Count unique rows in a cell full of vectors

Question

I have a cell in MATLAB where each element contains a vector of a different length

e.g.

C = {[1 2 3], [2 4 5 6], [1 2 3], [6 4], [7 6 4 3], [4 6], [6 4]}

As you can see, some of the the vectors are repeated, others are unique.

I want to count the number of times each vector occurs and return the count such that I can populate a table in a GUI where each row is a unique combination and the date shows how many times each combination occurs.

e.g.

            Count
"[1 2 3]"     2
"[6 4]"       2
"[2 4 5 6]"   1
"[7 6 4 3]"   1
"[4 6]"       1

I should say that the order of the numbers in each vector is important i.e. [6 4] is not the same as [4 6].

Any thoughts how I can do this fairly efficiently?

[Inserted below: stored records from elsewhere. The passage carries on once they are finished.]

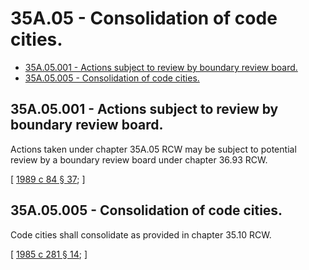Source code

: # 35A.05 - Consolidation of code cities.
* [35A.05.001 - Actions subject to review by boundary review board.](#35a05001---actions-subject-to-review-by-boundary-review-board)
* [35A.05.005 - Consolidation of code cities.](#35a05005---consolidation-of-code-cities)
## 35A.05.001 - Actions subject to review by boundary review board.
Actions taken under chapter 35A.05 RCW may be subject to potential review by a boundary review board under chapter 36.93 RCW.

\[ [1989 c 84 § 37](http://leg.wa.gov/CodeReviser/documents/sessionlaw/1989c84.pdf?cite=1989%20c%2084%20§%2037); \]

## 35A.05.005 - Consolidation of code cities.
Code cities shall consolidate as provided in chapter 35.10 RCW.

\[ [1985 c 281 § 14](http://leg.wa.gov/CodeReviser/documents/sessionlaw/1985c281.pdf?cite=1985%20c%20281%20§%2014); \]

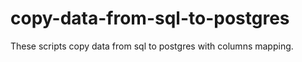 # copy-data-from-sql-to-postgres
These scripts copy data from sql to postgres with columns mapping.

Thanks to people who have commented so far. As @Divakar kindly pointed out, I forgot to mention that the values in the vector can be more than one digit long. i.e. [46, 36 28]. My original code would concatenate the vector [1 2 3 4] into 1234 then use hist to do the counting. Of course this falls apart when you got above single digits as you can tell the difference between [1, 2, 3, 4] and [12, 34].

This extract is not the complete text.